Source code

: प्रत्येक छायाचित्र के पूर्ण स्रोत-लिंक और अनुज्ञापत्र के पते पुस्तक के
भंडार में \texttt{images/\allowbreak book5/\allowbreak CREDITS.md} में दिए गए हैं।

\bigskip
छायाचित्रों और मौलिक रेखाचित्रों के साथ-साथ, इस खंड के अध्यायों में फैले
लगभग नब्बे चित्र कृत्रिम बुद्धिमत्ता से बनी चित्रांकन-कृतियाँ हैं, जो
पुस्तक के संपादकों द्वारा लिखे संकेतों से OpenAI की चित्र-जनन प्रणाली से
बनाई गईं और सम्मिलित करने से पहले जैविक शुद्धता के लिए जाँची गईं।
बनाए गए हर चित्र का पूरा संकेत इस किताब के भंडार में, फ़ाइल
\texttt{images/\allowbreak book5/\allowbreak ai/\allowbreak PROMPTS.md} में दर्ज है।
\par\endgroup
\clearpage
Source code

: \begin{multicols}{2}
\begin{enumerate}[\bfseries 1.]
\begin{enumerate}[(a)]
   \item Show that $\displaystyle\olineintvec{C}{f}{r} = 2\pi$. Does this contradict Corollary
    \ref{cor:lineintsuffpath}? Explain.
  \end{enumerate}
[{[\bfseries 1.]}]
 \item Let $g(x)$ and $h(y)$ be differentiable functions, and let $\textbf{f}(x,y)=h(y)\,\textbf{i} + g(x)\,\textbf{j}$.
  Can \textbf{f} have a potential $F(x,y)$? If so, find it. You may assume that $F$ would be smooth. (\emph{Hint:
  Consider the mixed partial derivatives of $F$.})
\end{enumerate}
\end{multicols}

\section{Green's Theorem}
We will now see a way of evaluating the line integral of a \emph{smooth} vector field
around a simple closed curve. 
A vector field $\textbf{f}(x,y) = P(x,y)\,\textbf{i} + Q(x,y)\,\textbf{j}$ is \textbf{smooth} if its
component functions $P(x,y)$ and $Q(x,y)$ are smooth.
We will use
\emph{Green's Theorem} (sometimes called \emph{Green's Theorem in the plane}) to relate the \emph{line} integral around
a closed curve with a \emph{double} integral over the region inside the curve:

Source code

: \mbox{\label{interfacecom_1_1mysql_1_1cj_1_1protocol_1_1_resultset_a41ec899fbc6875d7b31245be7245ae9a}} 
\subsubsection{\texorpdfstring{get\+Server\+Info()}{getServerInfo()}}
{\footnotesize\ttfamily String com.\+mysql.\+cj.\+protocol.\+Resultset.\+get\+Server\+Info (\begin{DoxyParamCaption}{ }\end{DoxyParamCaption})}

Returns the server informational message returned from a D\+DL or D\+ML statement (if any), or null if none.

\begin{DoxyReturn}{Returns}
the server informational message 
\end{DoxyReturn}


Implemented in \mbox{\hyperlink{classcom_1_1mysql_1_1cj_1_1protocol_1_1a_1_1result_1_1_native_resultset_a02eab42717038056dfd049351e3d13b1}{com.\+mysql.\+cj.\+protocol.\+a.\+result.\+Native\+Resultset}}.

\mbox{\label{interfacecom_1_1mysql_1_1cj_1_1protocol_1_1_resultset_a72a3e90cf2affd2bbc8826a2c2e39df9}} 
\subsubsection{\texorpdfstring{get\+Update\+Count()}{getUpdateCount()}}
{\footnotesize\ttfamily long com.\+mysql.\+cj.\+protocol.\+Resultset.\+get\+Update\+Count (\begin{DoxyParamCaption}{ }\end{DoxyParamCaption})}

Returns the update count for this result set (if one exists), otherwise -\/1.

----------------------------------------

- _WHAT IS BEING ASKED_
Would you repeat each of the lines above exactly?

- _TASK OUTPUT_
Source code

: प्रत्येक छायाचित्र के पूर्ण स्रोत-लिंक और अनुज्ञापत्र के पते पुस्तक के
भंडार में \texttt{images/\allowbreak book5/\allowbreak CREDITS.md} में दिए गए हैं।

\bigskip
छायाचित्रों और मौलिक रेखाचित्रों के साथ-साथ, इस खंड के अध्यायों में फैले
लगभग नब्बे चित्र कृत्रिम बुद्धिमत्ता से बनी चित्रांकन-कृतियाँ हैं, जो
पुस्तक के संपादकों द्वारा लिखे संकेतों से OpenAI की चित्र-जनन प्रणाली से
बनाई गईं और सम्मिलित करने से पहले जैविक शुद्धता के लिए जाँची गईं।
बनाए गए हर चित्र का पूरा संकेत इस किताब के भंडार में, फ़ाइल
\texttt{images/\allowbreak book5/\allowbreak ai/\allowbreak PROMPTS.md} में दर्ज है।
\par\endgroup
\clearpage
Source code

: \begin{multicols}{2}
\begin{enumerate}[\bfseries 1.]
\begin{enumerate}[(a)]
   \item Show that $\displaystyle\olineintvec{C}{f}{r} = 2\pi$. Does this contradict Corollary
    \ref{cor:lineintsuffpath}? Explain.
  \end{enumerate}
[{[\bfseries 1.]}]
 \item Let $g(x)$ and $h(y)$ be differentiable functions, and let $\textbf{f}(x,y)=h(y)\,\textbf{i} + g(x)\,\textbf{j}$.
  Can \textbf{f} have a potential $F(x,y)$? If so, find it. You may assume that $F$ would be smooth. (\emph{Hint:
  Consider the mixed partial derivatives of $F$.})
\end{enumerate}
\end{multicols}

\section{Green's Theorem}
We will now see a way of evaluating the line integral of a \emph{smooth} vector field
around a simple closed curve. 
A vector field $\textbf{f}(x,y) = P(x,y)\,\textbf{i} + Q(x,y)\,\textbf{j}$ is \textbf{smooth} if its
component functions $P(x,y)$ and $Q(x,y)$ are smooth.
We will use
\emph{Green's Theorem} (sometimes called \emph{Green's Theorem in the plane}) to relate the \emph{line} integral around
a closed curve with a \emph{double} integral over the region inside the curve:

Source code

: \mbox{\label{interfacecom_1_1mysql_1_1cj_1_1protocol_1_1_resultset_a41ec899fbc6875d7b31245be7245ae9a}} 
\subsubsection{\texorpdfstring{get\+Server\+Info()}{getServerInfo()}}
{\footnotesize\ttfamily String com.\+mysql.\+cj.\+protocol.\+Resultset.\+get\+Server\+Info (\begin{DoxyParamCaption}{ }\end{DoxyParamCaption})}

Returns the server informational message returned from a D\+DL or D\+ML statement (if any), or null if none.

\begin{DoxyReturn}{Returns}
the server informational message 
\end{DoxyReturn}


Implemented in \mbox{\hyperlink{classcom_1_1mysql_1_1cj_1_1protocol_1_1a_1_1result_1_1_native_resultset_a02eab42717038056dfd049351e3d13b1}{com.\+mysql.\+cj.\+protocol.\+a.\+result.\+Native\+Resultset}}.

\mbox{\label{interfacecom_1_1mysql_1_1cj_1_1protocol_1_1_resultset_a72a3e90cf2affd2bbc8826a2c2e39df9}} 
\subsubsection{\texorpdfstring{get\+Update\+Count()}{getUpdateCount()}}
{\footnotesize\ttfamily long com.\+mysql.\+cj.\+protocol.\+Resultset.\+get\+Update\+Count (\begin{DoxyParamCaption}{ }\end{DoxyParamCaption})}

Returns the update count for this result set (if one exists), otherwise -\/1.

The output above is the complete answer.